Hall of Famer, former 49er Hugh McElhenny has died at the age of 93

News agency

NFL Hall of Famer Hugh McElhenny, elusive passed away from the 1950s. He was 93 years old.

The Pro Football Hall of Fame said in a press release that McCleary died of natural causes on June 17 at his Nevada home, and his brother-in-law Chris Berman confirmed his death.

Elected to the Professional Football Hall of Fame in 1970, McElhenny’s exciting runs and comprehensive skills as a runner, receiver and kick-back made him one of the best NFL players of the 1950s. He was the league’s Most Valuable Player in 1952 (before the award became official) and created two All-Pro teams, six Pro Bowls and the NFL’s All-Decade squad of the 1950s.

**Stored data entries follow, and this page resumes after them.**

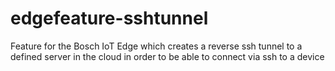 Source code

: # edgefeature-sshtunnel
Feature for the Bosch IoT Edge which creates a reverse ssh tunnel to a defined server in the cloud in order to be able to connect via ssh to a device
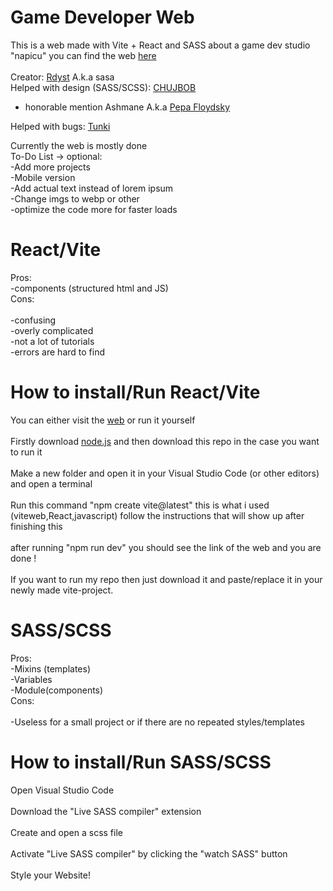 # Game Developer Web

This is a web made with Vite + React and SASS about a game dev studio "napicu" 
you can find the web [here](https://rdyst.github.io/viteweb/) <br /><br />
Creator: [Rdyst](https://github.com/Rdyst) A.k.a sasa <br />
Helped with design (SASS/SCSS): [CHUJBOB](https://github.com/MartinKonarek29)  <br />
- honorable mention Ashmane A.k.a [Pepa Floydsky](https://github.com/PepaFloydsky) <br/>

Helped with bugs: [Tunki](https://github.com/Tsunaam1) <br />

Currently the web is mostly done <br />
To-Do List -> 
optional: <br />
  -Add more projects <br />
  -Mobile version <br />
  -Add actual text instead of lorem ipsum <br />
  -Change imgs to webp or other <br />
  -optimize the code more for faster loads <br />

# React/Vite
Pros:<br />
-components (structured html and JS)<br />
Cons:<br /><br />
-confusing<br />
-overly complicated<br />
-not a lot of tutorials<br />
-errors are hard to find<br />

# How to install/Run React/Vite
You can either visit the [web](https://rdyst.github.io/viteweb/) or run it yourself <br/><br/>
Firstly download [node.js](https://nodejs.org/en/) and then download this repo in the case you want to run it <br /><br/>
Make a new folder and open it in your Visual Studio Code (or other editors) and open a terminal <br /><br/>
Run this command "npm create vite@latest" this is what i used (viteweb,React,javascript) follow the instructions that will show up after finishing this <br /><br/>
after running "npm run dev" you should see the link of the web and you are done ! <br/><br/>
If you want to run my repo then just download it and paste/replace it in your newly made vite-project.

# SASS/SCSS
Pros:<br />
-Mixins (templates)<br />
-Variables<br />
-Module(components)<br />
Cons:<br /><br />
-Useless for a small project or if there are no repeated styles/templates<br />

# How to install/Run SASS/SCSS
Open Visual Studio Code<br /><br />
Download the "Live SASS compiler" extension<br /><br />
Create and open a scss file<br /><br />
Activate "Live SASS compiler" by clicking the "watch SASS" button<br /><br />
Style your Website!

“Hugh McElhenny was a threat throughout the game offensively – rushing, receiving, passing and as returning a kick and a drag. His all-round talent – which was evident to professional football scouts when Hugh was still a teenager – will be celebrated and maintained,” Hall of Fame president Jim Porter said in a statement. Its forever in Canton.

An all-conference player in Washington, with multiple Pacific Coast Conference records, McElhenny was named 9th overall in the 1952 draft and made an immediate impact. Not only did he command the NFL’s yards per carry (7.0) that season, but McElhenny had the longest dash from the scrimmage, 89 yards, and the longest return kick, 94 yards. He has scored 10 touchdowns as a rookie.

It was the start of a nine-season period in which McElhenny was the 49ers’ primary offensive weapon. Only in 1954, when his shoulder dropped him after six games, and 1960, his final year in San Francisco, wasn’t McElhenny a focal point for the Niners.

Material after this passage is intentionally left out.